**WHAT THIS TASK INVOLVES:** Looking only at the lines below that contain "Execute", give the number of them and no other text.

RECORDED INFORMATION START

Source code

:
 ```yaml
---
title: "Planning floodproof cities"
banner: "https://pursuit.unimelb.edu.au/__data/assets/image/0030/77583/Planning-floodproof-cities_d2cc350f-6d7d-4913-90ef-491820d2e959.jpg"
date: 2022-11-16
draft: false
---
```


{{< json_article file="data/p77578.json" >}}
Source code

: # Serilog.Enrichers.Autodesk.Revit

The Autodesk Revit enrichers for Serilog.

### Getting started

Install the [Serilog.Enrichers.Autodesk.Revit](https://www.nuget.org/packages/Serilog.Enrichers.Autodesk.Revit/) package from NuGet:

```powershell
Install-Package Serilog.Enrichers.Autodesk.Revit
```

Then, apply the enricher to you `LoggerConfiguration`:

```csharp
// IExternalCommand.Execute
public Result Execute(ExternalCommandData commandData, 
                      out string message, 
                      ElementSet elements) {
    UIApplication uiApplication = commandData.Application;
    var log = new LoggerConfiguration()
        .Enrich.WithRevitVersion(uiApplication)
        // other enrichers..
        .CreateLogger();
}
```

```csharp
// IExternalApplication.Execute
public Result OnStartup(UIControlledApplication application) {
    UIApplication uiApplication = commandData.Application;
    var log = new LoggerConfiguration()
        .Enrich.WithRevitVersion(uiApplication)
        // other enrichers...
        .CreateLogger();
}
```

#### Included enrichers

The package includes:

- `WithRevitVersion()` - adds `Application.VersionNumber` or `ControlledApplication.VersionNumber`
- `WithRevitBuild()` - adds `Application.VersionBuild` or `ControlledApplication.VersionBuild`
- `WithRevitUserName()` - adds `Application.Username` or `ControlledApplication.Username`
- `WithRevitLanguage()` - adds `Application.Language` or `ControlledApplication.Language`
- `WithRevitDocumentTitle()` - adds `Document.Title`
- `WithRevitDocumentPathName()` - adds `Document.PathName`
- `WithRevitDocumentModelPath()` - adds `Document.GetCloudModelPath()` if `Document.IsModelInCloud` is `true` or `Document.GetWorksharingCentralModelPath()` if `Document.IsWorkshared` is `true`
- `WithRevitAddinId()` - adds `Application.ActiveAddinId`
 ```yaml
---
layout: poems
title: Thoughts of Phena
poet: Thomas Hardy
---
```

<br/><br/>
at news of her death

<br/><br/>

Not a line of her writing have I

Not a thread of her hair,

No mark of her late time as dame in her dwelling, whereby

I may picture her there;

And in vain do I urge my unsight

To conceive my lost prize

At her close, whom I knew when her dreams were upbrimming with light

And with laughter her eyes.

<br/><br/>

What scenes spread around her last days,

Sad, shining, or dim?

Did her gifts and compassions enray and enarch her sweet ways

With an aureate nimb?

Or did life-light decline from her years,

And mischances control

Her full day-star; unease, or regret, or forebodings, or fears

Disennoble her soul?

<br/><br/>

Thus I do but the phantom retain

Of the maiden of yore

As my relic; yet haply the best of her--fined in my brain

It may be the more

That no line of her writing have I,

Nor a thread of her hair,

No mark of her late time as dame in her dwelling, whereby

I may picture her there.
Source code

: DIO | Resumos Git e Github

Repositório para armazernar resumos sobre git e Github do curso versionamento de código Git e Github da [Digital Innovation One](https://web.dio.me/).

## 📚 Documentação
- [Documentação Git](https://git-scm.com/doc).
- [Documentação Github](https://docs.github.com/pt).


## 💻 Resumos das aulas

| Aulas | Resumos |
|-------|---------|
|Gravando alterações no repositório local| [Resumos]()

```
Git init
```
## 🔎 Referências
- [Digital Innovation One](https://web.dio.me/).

RECORDED INFORMATION END

**ANSWER TO THE EXERCISE:** 3